W3C home > Mailing lists > Public > public-xml-processing-model-wg@w3.org > October 2006

Re: Viewport and nested selected nodes

From: Jeni Tennison <jeni@jenitennison.com>
Date: Fri, 27 Oct 2006 10:20:48 +0100
Message-ID: <4541CF70.9010102@jenitennison.com>
To: public-xml-processing-model-wg@w3.org

Norman Walsh wrote:
> / Jeni Tennison <jeni@jenitennison.com> was heard to say:
> | The 'select' for computed ports (and the input for for-each *is* a computed
> | port) must identify all nodes in the document, not just the outermost ones. My
> | use case is creating multi-page HTML output in which every section (including
> | sections-within-sections) has a separate page. I want to do this with:
> |
> |   <p:for-each>
> |     <p:input port="section" ... select="//section" />
> |     <p:output port="result" step="toHTML" source="result" />
> |     <p:step name="toHTML" type="p:xslt">
> |       <p:input port="document" source="section" />
> |       <p:input port="stylesheet" href="section2html.xsl" />
> |     </p:step>
> |   </p:for-each>
> 
> If you expect not only the outer sections but also the inner sections
> to be selected, how do you imagine that this works? 

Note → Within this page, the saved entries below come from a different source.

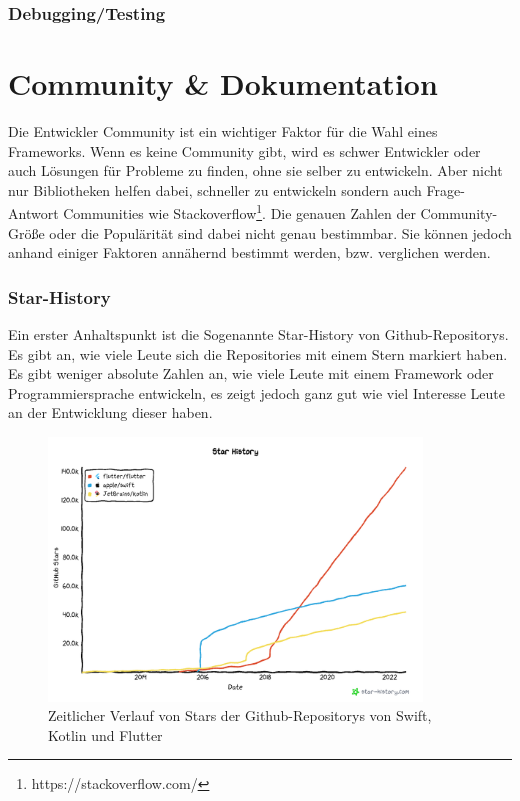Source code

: \subsubsection{Debugging/Testing}

\section{Community \& Dokumentation}
Die Entwickler Community ist ein wichtiger Faktor für die Wahl eines Frameworks. Wenn es keine Community gibt, wird es schwer Entwickler oder auch Lösungen für Probleme zu finden, ohne sie selber zu entwickeln. Aber nicht nur Bibliotheken helfen dabei, schneller zu entwickeln sondern auch Frage-Antwort Communities wie Stackoverflow\footnote{https://stackoverflow.com/}.  Die genauen Zahlen der Community-Größe oder die Populärität sind dabei nicht genau bestimmbar. Sie können jedoch anhand einiger Faktoren annähernd bestimmt werden, bzw. verglichen werden.

\subsubsection{Star-History}
Ein erster Anhaltspunkt ist die Sogenannte Star-History von Github-Repositorys. Es gibt an, wie viele Leute sich die Repositories mit einem Stern markiert haben. Es gibt weniger absolute Zahlen an, wie viele Leute mit einem Framework oder Programmiersprache entwickeln, es zeigt jedoch ganz gut wie viel Interesse Leute an der Entwicklung dieser haben.
\begin{figure}[ht]
  \centering
  \includegraphics[height=7cm,keepaspectratio]{images/star-history_programming languages.png} 
  \caption[Zeitlicher Verlauf von Stars der Github-Repositorys von Swift, Kotlin und Flutter]{Zeitlicher Verlauf von Stars der Github-Repositorys von Swift, Kotlin und Flutter\protect\footnotemark }
  \label{fig:start_history}
\end{figure}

I imagine a stylesheet like:

<xsl:stylesheet version="1.0"
                 xmlns:xsl="http://www.w3.org/1999/XSL/Transform">

<xsl:template match="/section">
   <html>
     <head>
       <title><xsl:value-of select="title" /></title>
     </head>
     <body>
       <xsl:apply-templates />
     </body>
   </html>
</xsl:template>

...

<xsl:template match="section">
   <p>
     <a href="{@id}.html"><xsl:value-of select="title" /></a>
   </p>
</xsl:template>

</xsl:stylesheet>

Every section gets its own HTML page. When you process a given section, 
any nested sections are turned into links to their HTML page. This is an 
extremely common way of presenting large technical documents.

> Consider:
> 
> <section id="s1">
>   <p/>
> </section>
> <section id="s2">
>   <p/>
>   <section id="s2.1">
>     <p/>
>   </section>
> </section>
> 
> In the first iteration, the XSLT process gets
> 
>   <section id="s1">
>     <p/>
>   </section>
> 
> as input. In the second iteratio, what does it get?
> 
> <section id="s2">
>   <p/>
>   <section id="s2.1">
>     <p/>
>   </section>
> </section>
> 
> or
> 
> <section id="s2">
>   <p/>
> </section>
> 
> If it gets the former, then in the third iteration, it's going to
> process the s2.1 section *again* which isn't likely to be what users
> expect. It sure isn't what I'd expect.

It gets the former. If you only want to process the top-level sections, 
then you only select those ones (use "/article/body/section" or 
something). In my use case above, I want every section in the document 
to be turned into a separate HTML document.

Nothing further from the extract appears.